Bootstrap
John Markoff’s piece about IBM’s Watson contrasts John McCarthy and Artificial Intelligence with Doug Engelbart and Intelligence Augmentation. This is an interesting and subtle argument.
The first conference event I co-chaired was the 1988 AAAI Workshop on AI and Hypertext. We opened with Ted Nelson on Xanadu: The One True System, and followed with Doug Lenat on Cyc: The One True Ontology. I looked at Cyc as a wonderful extension on hypertext – remember, in 1988 both Cyc and the Web seemed far, far in the future – but Lenat saw them as natural competitors. His concern, as I recall, was that if hypertext turned out to be good enough, it would set real machine understanding back for a generation while people tinkered with links and retrieval.
That’s pretty much what Watson does, as I understand it: it mines lots of hypertextual information to find likely answers, while not trying to build much representational depth. I haven’t read the papers; I may be wrong.
It would have been easy for Markoff, writing under the absurd headline “A Fight to Win the Future: Computers vs. Humans,” to make Engelbart the tool-building hero, giving people better tools instead of automating their jobs in opposition to the scary AI robot-builders. (Do androids dream of LED sheep?) But Markoff also captures the false-sounding note in the Augment doctrine:
Also that year the computer scientist Douglas Engelbart formed what would become the Augmentation Research Center to pursue a radically different goal — designing a computing system that would instead ‘bootstrap’ the human intelligence of small groups of scientists and engineers.
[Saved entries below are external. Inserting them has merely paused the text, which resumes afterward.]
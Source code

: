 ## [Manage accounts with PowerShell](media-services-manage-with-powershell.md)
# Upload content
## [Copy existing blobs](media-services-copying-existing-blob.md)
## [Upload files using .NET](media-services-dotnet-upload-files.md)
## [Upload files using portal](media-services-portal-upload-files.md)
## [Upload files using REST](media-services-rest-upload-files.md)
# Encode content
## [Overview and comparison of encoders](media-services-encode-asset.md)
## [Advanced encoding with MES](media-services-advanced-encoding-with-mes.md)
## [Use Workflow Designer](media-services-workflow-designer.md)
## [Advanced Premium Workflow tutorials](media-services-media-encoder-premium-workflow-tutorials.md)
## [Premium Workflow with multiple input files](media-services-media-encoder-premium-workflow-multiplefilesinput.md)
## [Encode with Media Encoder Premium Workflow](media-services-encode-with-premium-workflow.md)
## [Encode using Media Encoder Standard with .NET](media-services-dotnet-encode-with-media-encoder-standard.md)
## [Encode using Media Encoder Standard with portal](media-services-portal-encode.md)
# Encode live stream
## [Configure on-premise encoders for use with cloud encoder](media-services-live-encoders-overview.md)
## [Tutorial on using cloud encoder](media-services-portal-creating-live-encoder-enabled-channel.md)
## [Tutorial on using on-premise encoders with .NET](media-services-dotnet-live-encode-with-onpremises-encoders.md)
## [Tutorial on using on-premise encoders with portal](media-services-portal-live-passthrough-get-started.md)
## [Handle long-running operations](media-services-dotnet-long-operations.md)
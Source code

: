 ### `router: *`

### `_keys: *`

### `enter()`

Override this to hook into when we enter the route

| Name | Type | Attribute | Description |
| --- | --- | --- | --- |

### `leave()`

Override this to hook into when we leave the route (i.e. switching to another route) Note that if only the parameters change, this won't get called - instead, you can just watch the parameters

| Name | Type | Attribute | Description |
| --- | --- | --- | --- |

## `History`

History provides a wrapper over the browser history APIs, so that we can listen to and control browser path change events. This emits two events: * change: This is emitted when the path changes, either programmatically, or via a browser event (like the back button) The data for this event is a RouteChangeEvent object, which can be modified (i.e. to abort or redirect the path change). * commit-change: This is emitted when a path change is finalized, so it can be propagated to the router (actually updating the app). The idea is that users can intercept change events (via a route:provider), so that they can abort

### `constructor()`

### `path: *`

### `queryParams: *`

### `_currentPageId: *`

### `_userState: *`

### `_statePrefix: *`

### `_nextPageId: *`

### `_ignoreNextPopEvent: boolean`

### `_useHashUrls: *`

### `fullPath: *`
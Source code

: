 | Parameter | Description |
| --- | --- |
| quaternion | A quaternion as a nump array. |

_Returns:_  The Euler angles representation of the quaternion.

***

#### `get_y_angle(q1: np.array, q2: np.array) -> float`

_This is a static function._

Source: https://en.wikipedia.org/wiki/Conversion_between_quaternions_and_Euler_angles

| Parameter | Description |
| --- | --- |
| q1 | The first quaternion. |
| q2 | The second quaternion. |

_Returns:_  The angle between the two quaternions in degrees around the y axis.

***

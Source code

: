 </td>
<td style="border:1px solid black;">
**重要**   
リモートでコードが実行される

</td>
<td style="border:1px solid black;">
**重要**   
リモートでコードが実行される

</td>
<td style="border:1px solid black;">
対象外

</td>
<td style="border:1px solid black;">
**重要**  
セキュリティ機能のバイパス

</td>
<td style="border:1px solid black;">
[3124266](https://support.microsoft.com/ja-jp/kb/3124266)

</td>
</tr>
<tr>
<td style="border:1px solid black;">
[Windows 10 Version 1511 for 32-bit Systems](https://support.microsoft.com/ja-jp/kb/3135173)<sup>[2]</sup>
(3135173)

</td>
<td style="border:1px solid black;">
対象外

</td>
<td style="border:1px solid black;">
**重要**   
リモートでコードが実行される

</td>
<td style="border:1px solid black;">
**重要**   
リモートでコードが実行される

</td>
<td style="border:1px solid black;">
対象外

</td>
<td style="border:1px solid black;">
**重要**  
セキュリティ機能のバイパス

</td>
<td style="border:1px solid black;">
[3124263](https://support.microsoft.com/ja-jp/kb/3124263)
Small groups of scientists and engineers. That’s not unfair; I’ve heard Engelbart describe the idea in talks over two decades and more, and that what Doug sounds like. I’ve always winced. But take away the qualifying clause and we’re fine, the dream is intact, all is well. It might begin with a few people; not everyone learned to read at once, not everyone discovered painting at the same time. But I think most of us have always been working for everyone, not for small groups.